[[ Input records, beginning ]]

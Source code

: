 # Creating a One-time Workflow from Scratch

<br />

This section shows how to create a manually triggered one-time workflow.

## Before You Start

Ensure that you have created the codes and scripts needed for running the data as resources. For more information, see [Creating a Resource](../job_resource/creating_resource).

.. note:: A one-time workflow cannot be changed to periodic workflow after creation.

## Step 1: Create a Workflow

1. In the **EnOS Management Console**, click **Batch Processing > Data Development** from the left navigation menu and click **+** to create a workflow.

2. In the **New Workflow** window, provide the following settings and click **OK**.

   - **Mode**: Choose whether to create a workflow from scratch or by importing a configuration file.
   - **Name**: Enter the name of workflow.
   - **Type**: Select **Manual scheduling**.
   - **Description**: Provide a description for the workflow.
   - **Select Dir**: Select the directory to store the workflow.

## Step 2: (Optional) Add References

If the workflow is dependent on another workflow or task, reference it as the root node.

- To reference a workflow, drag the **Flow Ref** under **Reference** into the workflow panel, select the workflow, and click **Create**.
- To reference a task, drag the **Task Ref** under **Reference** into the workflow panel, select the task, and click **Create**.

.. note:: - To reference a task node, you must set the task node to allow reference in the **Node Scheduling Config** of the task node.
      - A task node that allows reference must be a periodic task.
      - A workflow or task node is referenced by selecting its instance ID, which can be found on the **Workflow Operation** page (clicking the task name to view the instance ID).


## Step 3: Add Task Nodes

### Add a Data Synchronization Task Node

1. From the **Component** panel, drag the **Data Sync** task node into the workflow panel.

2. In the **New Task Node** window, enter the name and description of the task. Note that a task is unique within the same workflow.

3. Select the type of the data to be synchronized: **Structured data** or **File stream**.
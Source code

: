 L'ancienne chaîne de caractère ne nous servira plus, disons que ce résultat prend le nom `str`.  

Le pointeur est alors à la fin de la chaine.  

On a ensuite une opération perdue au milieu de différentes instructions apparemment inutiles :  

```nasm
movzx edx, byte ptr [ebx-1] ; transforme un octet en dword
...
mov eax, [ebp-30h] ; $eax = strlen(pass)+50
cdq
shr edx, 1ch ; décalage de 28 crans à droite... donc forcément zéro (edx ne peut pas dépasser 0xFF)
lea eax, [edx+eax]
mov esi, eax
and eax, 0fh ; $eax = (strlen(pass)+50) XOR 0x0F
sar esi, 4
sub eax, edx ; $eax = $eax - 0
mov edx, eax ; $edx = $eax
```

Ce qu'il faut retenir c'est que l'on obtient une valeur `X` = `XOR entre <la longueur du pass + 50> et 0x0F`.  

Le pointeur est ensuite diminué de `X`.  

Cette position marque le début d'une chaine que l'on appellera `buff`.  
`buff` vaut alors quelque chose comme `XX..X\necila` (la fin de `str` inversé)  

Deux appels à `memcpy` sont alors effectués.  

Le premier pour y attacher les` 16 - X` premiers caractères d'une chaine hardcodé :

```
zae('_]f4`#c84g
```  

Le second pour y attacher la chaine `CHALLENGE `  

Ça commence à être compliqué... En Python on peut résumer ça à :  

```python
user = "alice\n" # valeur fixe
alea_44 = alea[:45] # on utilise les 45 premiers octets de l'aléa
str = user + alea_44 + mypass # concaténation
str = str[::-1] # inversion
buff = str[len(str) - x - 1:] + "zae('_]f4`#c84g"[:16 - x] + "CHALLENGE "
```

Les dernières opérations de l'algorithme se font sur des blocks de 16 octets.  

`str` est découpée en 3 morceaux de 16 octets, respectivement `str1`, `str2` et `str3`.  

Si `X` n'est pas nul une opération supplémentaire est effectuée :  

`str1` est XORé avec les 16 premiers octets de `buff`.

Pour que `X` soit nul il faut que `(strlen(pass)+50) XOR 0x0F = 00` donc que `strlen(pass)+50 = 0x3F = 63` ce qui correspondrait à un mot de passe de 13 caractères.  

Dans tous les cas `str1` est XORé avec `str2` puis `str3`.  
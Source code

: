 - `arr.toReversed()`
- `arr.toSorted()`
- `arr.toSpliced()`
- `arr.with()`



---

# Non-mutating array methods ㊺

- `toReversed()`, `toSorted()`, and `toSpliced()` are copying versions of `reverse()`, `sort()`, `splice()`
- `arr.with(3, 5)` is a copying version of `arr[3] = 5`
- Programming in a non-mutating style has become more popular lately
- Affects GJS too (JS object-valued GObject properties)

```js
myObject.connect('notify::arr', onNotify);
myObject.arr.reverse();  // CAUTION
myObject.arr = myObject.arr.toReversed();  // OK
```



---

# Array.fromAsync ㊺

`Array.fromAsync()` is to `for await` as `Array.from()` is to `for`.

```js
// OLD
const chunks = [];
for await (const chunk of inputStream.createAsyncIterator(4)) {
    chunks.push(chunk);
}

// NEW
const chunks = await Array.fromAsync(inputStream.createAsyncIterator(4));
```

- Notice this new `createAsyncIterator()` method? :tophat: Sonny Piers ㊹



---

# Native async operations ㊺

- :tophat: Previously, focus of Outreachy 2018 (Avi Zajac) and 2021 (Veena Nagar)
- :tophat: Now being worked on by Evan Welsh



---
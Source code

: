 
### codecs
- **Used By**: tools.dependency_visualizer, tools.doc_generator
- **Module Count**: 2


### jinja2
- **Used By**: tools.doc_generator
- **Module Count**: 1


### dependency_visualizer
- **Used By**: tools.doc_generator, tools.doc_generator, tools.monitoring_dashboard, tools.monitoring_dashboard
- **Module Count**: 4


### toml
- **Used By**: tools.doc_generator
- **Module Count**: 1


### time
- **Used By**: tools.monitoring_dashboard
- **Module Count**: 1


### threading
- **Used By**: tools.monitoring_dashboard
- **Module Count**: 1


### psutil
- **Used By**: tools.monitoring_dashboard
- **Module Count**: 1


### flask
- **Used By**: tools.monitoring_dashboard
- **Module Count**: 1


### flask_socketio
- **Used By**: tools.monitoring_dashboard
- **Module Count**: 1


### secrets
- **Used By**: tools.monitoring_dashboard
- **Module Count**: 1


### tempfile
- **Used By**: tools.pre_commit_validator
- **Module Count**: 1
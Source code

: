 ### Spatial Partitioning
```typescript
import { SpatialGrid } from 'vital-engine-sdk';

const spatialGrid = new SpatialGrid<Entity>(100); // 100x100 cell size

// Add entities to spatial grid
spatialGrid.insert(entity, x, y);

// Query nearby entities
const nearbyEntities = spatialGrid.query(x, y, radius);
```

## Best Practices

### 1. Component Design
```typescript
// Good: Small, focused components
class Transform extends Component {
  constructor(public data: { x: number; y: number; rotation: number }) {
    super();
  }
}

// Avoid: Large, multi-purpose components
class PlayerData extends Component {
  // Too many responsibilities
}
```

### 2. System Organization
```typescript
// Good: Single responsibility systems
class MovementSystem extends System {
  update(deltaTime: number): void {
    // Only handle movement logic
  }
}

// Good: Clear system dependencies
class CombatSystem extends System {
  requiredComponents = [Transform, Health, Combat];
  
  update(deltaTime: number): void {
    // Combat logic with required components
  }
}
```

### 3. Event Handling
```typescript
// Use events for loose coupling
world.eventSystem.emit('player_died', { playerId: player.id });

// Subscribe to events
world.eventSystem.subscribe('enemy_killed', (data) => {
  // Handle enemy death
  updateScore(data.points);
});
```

[[ Input records, end ]]

Exercise directions => Reproduce each line from the data that has "strlen" in it.

Answer to the problem =>
mov eax, [ebp-30h] ; $eax = strlen(pass)+50
and eax, 0fh ; $eax = (strlen(pass)+50) XOR 0x0F
Pour que `X` soit nul il faut que `(strlen(pass)+50) XOR 0x0F = 00` donc que `strlen(pass)+50 = 0x3F = 63` ce qui correspondrait à un mot de passe de 13 caractères.  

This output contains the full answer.